Kaltenbach serves as a pastor at a church in California, but his life wasn’t always one of gospel ministry. He describes his childhood, growing up in a divorced household with a gay father and a lesbian mother. He attended Gay Pride Parades, Gay Night Clubs, and learned to hate Christians because they hated those whom he loved. While Caleb never experienced same-sex attraction himself, he grew up very much a part of the LGBTQ community. He speaks well of those who loved him and cared from him at that stage of life. Never once do you hear a tone of condemnation, ridicule, or dislike in how he describes others, nor even how he describes his childhood. He models loving others even as he writes about childhood experiences. From start to finish he demonstrates what he wants us to live out as he tells his story.

Kaltenbach weaves together a moving story, but it is a story with a larger point. As someone who has lived in the LGBTQ community, has experienced the anti-gay hatred of other Christians, and has many loved ones in that community, he writes to help us learn about “messy grace.” “Messiness,” he says, “is what happens when you try to live out God’s perfect grace as a flawed person in a flawed world” (5). Is it difficult and awkward and uncomfortable to build bridges and love those who are very different from us? Yes, he says, but it is possible.

“Followers of Jesus have got to learn how to treat people in the LGBT community with love that has no limits and makes no compromises. We have to love people as Jesus does.”

This is our challenge, but it is also our calling. Kaltenbach is a great guide on this.

The book doesn’t simply serve as an autobiography. It is a theological autobiography, pointing readers as much to the example of Jesus and message of Jesus as to the author’s own story. Each chapter utilizes an example from Jesus’ earthly ministry to encourage readers to love like Christ. There is good and healthy challenge for Christians in this book and it is worth out time to read it.

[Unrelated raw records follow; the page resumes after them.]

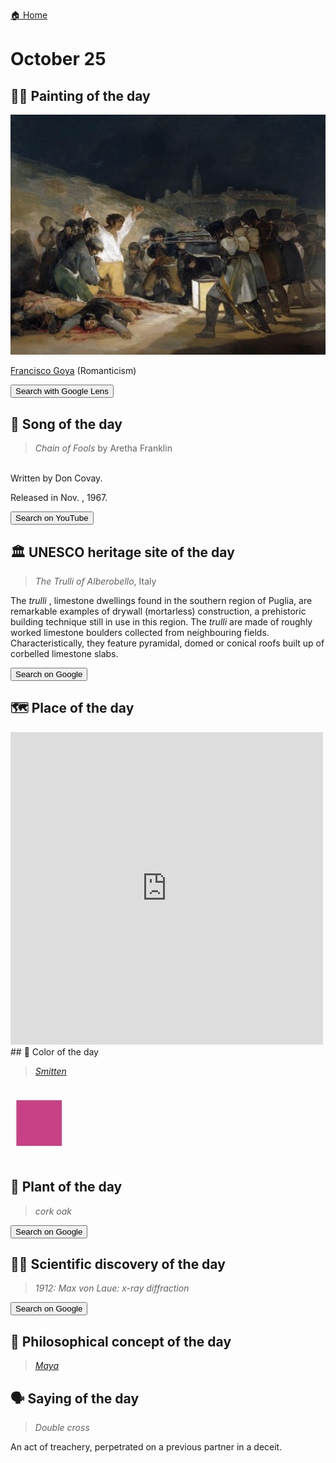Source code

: 
[🏠 Home](../../index.md)

# October 25

## 🧑‍🎨 Painting of the day

<img width="600" src="../img/Francisco_Goya_4.jpg">

[Francisco Goya](http://en.wikipedia.org/wiki/Francisco_Goya) (Romanticism)

<button class="btn btn-success"
onclick=" window.open('https://lens.google.com/uploadbyurl?url=https://iretes.github.io/one-a-day/data/img/Francisco_Goya_4.jpg','_blank')">
Search with Google Lens
</button>

## 🎼 Song of the day

> *Chain of Fools*
by Aretha Franklin

<br />Written by Don Covay.

Released in Nov. , 1967.

<button class="btn btn-success"
onclick=" window.open('http://www.youtube.com/search?q=Chain of Fools by Aretha Franklin','_blank')">
Search on YouTube
</button>

## 🏛️ UNESCO heritage site of the day

> *The <I>Trulli</I> of Alberobello*, Italy

<p>The <em>trulli</em> , limestone dwellings found in the southern region of Puglia, are remarkable examples of drywall (mortarless) construction, a prehistoric building technique still in use in this region. The <em>trulli</em> are made of roughly worked limestone boulders collected from neighbouring fields. Characteristically, they feature pyramidal, domed or conical roofs built up of corbelled limestone slabs.</p>

<button class="btn btn-success"
onclick=" window.open('http://www.google.com/search?q=The <I>Trulli</I> of Alberobello','_blank')">
Search on Google
</button>

## 🗺️ Place of the day

<iframe
src="https://www.mapcrunch.com"
name="mapcrunch"
width="500"
height="500"
allowTransparency="true"
scrolling="no"
frameborder="0"
>
</iframe>
## 🎨 Color of the day

> *[Smitten](https://en.wikipedia.org/wiki/Red-violet#Smitten)*

<div style="color:#C84186; font-size: 100px;">&#9632;</div>

## 🌿 Plant of the day

> *cork oak*

<button class="btn btn-success"
onclick=" window.open('http://www.google.com/search?q=cork oak','_blank')">
Search on Google
</button>

## 🧑‍🔬 Scientific discovery of the day

> *1912: Max von Laue: x-ray diffraction*

<button class="btn btn-success"
onclick=" window.open('http://www.google.com/search?q=1912: Max von Laue: x-ray diffraction','_blank')">
Search on Google
</button>

## 💭 Philosophical concept of the day

> *[Maya](https://en.wikipedia.org/wiki/Maya_(illusion))*

## 🗣️ Saying of the day

> *Double cross*

An act of treachery, perpetrated on a previous partner in a deceit.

The books twelve chapters do correspond to the author’s personal timeline. We read of his upbringing, his first encounter with Christians, and his first encounter with a Christian Bible study. We follow him as he drops the bomb on his parents, “I am a Christian,” and we walk with him through the tension and strained relationships that follow. But we also get to see him maintain those relationships, navigate complicated questions, and persist in loving those who are disappointed with his newfound faith. His experience can become a guide for our own as he learns to model the love of Christ.

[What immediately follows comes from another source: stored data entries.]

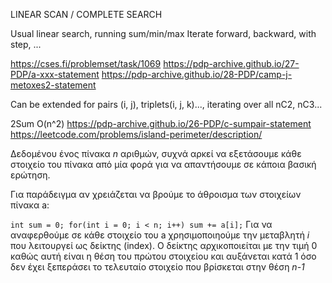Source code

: LINEAR SCAN / COMPLETE SEARCH

Usual linear search, running sum/min/max
Iterate forward, backward, with step, ...

https://cses.fi/problemset/task/1069
https://pdp-archive.github.io/27-PDP/a-xxx-statement
https://pdp-archive.github.io/28-PDP/camp-j-metoxes2-statement

Can be extended for pairs (i, j), triplets(i, j, k)..., iterating over all nC2, nC3...

2Sum O(n^2) https://pdp-archive.github.io/26-PDP/c-sumpair-statement
https://leetcode.com/problems/island-perimeter/description/

Δεδομένου ένος πίνακα *n* αριθμών, συχνά αρκεί να εξετάσουμε κάθε στοιχείο του πίνακα από μία φορά για να απαντήσουμε σε κάποια βασική ερώτηση.

Για παράδειγμα αν χρειάζεται να βρούμε το άθροισμα των στοιχείων πίνακα a:

`
    int sum = 0;
    for(int i = 0; i < n; i++)
        sum += a[i];
`
Για να αναφερθούμε σε κάθε στοιχείο του a χρησιμοποιηούμε την μεταβλητή *i* που λειτουργεί ως δείκτης (index). 
Ο δείκτης αρχικοποιείται με την τιμή 0 καθώς αυτή είναι η θέση του πρώτου στοιχείου και αυξάνεται κατά 1 όσο δεν έχει ξεπεράσει το τελευταίο στοιχείο που βρίσκεται στην θέση *n-1*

I really appreciated this book. He does not delve into all the arguments against homosexuality that other books do. He mentions them and touches on some of them in chapter 6, giving readers insight into what he was learning at the time. The value of the book, however, is not in its apologetic defense of a Biblical sexual ethic. There are more robust works on that subject. The value of this book is the example of a Christian who loves like Jesus. Kaltenbach’s history in the LGBTQ community, and with his own family, presented him with a challenge that not many of us face. But because he already loved people in that community his navigation of love and truth helps us see how we can face our own challenging situations. Messy Grace gives us hope that we can indeed balance love and truth and in the process look more like Jesus to those outside our own community.